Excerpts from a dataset
************

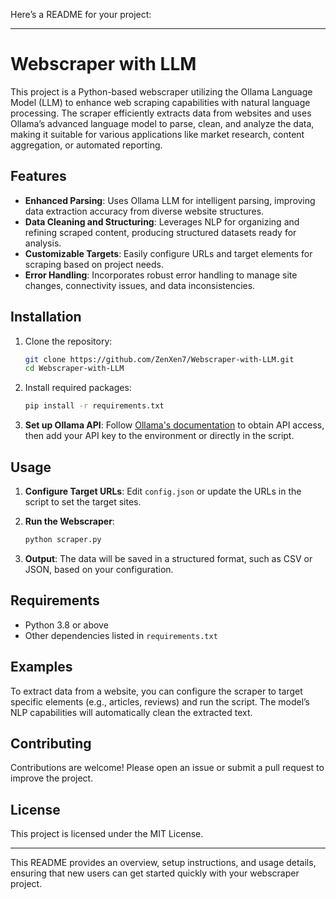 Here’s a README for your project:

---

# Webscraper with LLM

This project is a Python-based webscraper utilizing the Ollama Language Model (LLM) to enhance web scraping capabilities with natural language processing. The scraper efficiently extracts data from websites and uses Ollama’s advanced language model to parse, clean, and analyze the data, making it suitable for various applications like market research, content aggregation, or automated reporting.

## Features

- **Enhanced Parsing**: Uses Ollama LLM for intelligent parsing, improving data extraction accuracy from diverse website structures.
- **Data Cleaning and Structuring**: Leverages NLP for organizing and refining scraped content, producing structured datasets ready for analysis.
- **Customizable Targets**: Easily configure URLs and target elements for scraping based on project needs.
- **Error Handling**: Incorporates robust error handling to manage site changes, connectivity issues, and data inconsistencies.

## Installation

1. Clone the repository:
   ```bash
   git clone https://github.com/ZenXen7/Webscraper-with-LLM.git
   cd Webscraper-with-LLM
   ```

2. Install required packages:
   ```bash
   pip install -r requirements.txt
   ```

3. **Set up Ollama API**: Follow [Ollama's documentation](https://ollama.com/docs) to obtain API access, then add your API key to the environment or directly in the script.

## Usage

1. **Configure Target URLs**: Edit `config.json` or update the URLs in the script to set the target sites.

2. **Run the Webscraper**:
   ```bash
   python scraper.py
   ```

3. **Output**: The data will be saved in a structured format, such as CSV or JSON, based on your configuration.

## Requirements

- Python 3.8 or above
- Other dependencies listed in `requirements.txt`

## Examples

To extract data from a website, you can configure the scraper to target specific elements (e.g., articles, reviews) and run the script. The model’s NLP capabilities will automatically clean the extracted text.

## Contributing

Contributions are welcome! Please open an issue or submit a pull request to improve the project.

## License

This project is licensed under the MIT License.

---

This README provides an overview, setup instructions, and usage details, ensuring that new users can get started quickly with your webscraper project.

************

* YOUR OBJECTIVE *
From the data above, give the number of lines that hold "License", without anything else.

* EXPECTED OUTPUT *
2